Undetectable SARS-CoV-2 in a nasopharyngeal swab but persistent viral RNA from deep lung swabs: findings from an autopsy

Prema Seetulsingh 1, Chiranthi Iresha Kannangara 1,, Paul Richman 2
PMCID: PMC10577713  PMID: 33130584

Abstract

During the global pandemic of COVID-19 accurate diagnosis of the infection by demonstrating SARS-CoV-2 viral RNA by PCR in specimens is crucial for therapeutic and preventative interventions. There have been instances where nasal and throat swabs have been negative despite the patient having typical clinical and radiological findings compatible with the disease. We report a case of a man in his late 50s, brought to the hospital following a cardiac arrest and prolonged unsuccessful resuscitation. The history was typical for COVID-19 with fever for 10 days and worsening shortness of breath.
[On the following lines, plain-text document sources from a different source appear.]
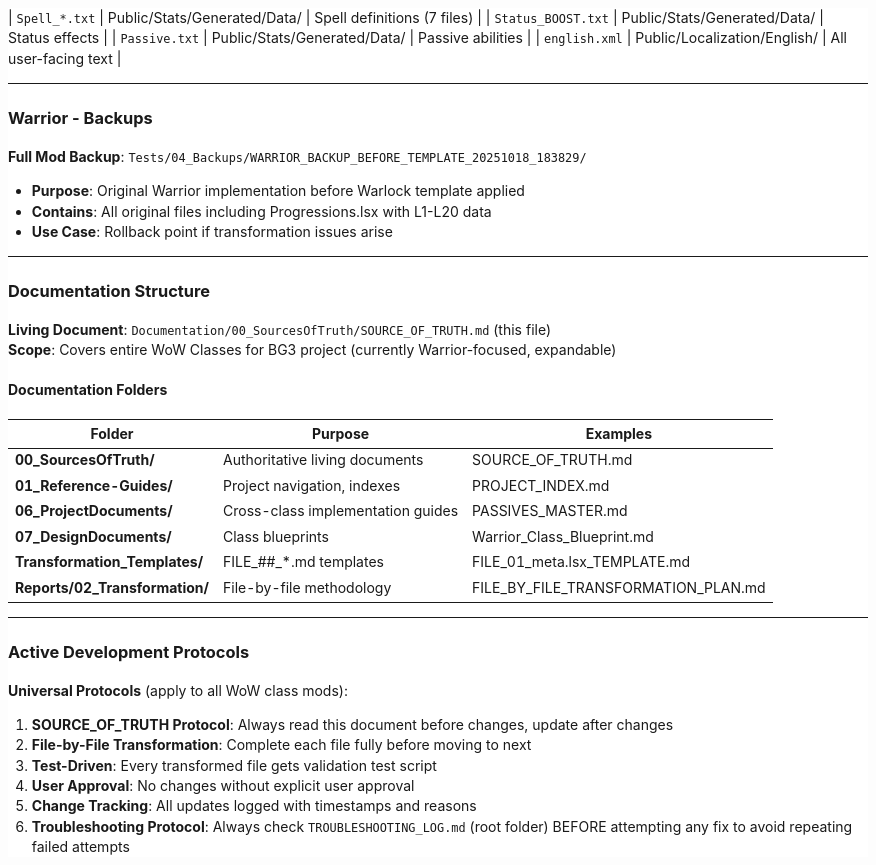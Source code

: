 | `Spell_*.txt` | Public/Stats/Generated/Data/ | Spell definitions (7 files) |
| `Status_BOOST.txt` | Public/Stats/Generated/Data/ | Status effects |
| `Passive.txt` | Public/Stats/Generated/Data/ | Passive abilities |
| `english.xml` | Public/Localization/English/ | All user-facing text |

---

### Warrior - Backups

**Full Mod Backup**: `Tests/04_Backups/WARRIOR_BACKUP_BEFORE_TEMPLATE_20251018_183829/`

- **Purpose**: Original Warrior implementation before Warlock template applied
- **Contains**: All original files including Progressions.lsx with L1-L20 data
- **Use Case**: Rollback point if transformation issues arise

---

### Documentation Structure

**Living Document**: `Documentation/00_SourcesOfTruth/SOURCE_OF_TRUTH.md` (this file)  
**Scope**: Covers entire WoW Classes for BG3 project (currently Warrior-focused, expandable)

#### Documentation Folders

| Folder | Purpose | Examples |
|--------|---------|----------|
| **00_SourcesOfTruth/** | Authoritative living documents | SOURCE_OF_TRUTH.md |
| **01_Reference-Guides/** | Project navigation, indexes | PROJECT_INDEX.md |
| **06_ProjectDocuments/** | Cross-class implementation guides | PASSIVES_MASTER.md |
| **07_DesignDocuments/** | Class blueprints | Warrior_Class_Blueprint.md |
| **Transformation_Templates/** | FILE_##_*.md templates | FILE_01_meta.lsx_TEMPLATE.md |
| **Reports/02_Transformation/** | File-by-file methodology | FILE_BY_FILE_TRANSFORMATION_PLAN.md |

---

### Active Development Protocols

**Universal Protocols** (apply to all WoW class mods):

1. **SOURCE_OF_TRUTH Protocol**: Always read this document before changes, update after changes
2. **File-by-File Transformation**: Complete each file fully before moving to next
3. **Test-Driven**: Every transformed file gets validation test script
4. **User Approval**: No changes without explicit user approval
5. **Change Tracking**: All updates logged with timestamps and reasons
6. **Troubleshooting Protocol**: Always check `TROUBLESHOOTING_LOG.md` (root folder) BEFORE attempting any fix to avoid repeating failed attempts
His throat and nasal swabs (after death) were negative for SARS-CoV-2. A limited diagnostic autopsy was performed after 27 days, and lung swabs confirmed presence of SARS-CoV-2. This case highlights the importance of lung swabs when initial upper respiratory tract swabs are negative and proves that the virus can be detected from dead human tissue almost a month later.

Keywords: infections, pathology

Background

SARS-CoV-2 virus has already claimed more than 900 000 deaths and infected 27 million people.1 The efforts to mitigate the spread of infection depend on accurate and early diagnosis of the disease.

Detection of viral RNA with reverse transcription-PCR remains the standard technique of confirming diagnosis.2 However, the sensitivity of the test remains uncertain and interpreting the result of a test for COVID-19 depends on two things: the accuracy of the test and the pre-test probability or estimated risk of disease before testing.3 4 Varying sensitivity rates have been reported for specimens obtained from different sites indicating potential diversity of the distribution of virus in different mucosal surfaces and parts of the respiratory tract system.5 6 The dynamics of virus shedding, viral load from different sites and time of infection have been thought to account for this variation in detection of the virus as for example virus being present in deeper respiratory specimens with advanced disease.7–9 However, more studies are required to fully understand the significance of sampling at different sites.

A negative PCR result needs to be interpreted in the context of this variability in viral shedding. A negative PCR assay could be due to a true negative (patient has not got the virus), sampling technique, timing of sampling and the viral load. Current practice is to repeat further nasopharyngeal swabs or if possible, to take deep respiratory samples if the first nasopharyngeal swab is negative. When a deceased patient is suspected to have COVID-19, current recommendation is to take two swabs each from upper and lower respiratory tracts.10

The degree to which live virus can survive in various environments and dead human tissue has been the subject of much debate since the beginning of this epidemic.11 This key piece of information can have a significant effect on a wide spectrum of areas from the safe handling of laboratory specimens to disease mitigation procedures and the disposal of the dead body.12 RNA has been recovered from the 1918 influenza epidemic using pathology museum samples and from lung tissue samples obtained from exhumed bodies from a mass grave in Alaska as late as 1997, though its viability is debatable.13 14 To date there has been no published data on the persistence of SARS-CoV-2 RNA in dead human tissue and we believe this is the first report to illustrate this finding.

Case presentation

A man in his late 50s was brought to the hospital by an ambulance. On arrival, the ECG showed he was in cardiac asystole. He had been receiving cardiopulmonary resuscitation for around 120 min but had remained in cardiac asystole (no cardiac output and absent cardiac electrical activity). His medical history revealed no previous comorbidities apart from hypercholesterolaemia. He has had a history of fever and shortness of breath for the previous 10 days. When he noticed the worsening of his shortness of breath, he contacted the emergency service but rapidly deteriorated while awaiting the arrival of the ambulance.

Investigations

A nose/throat swab taken within 24 hours of death was negative for COVID-19 by PCR.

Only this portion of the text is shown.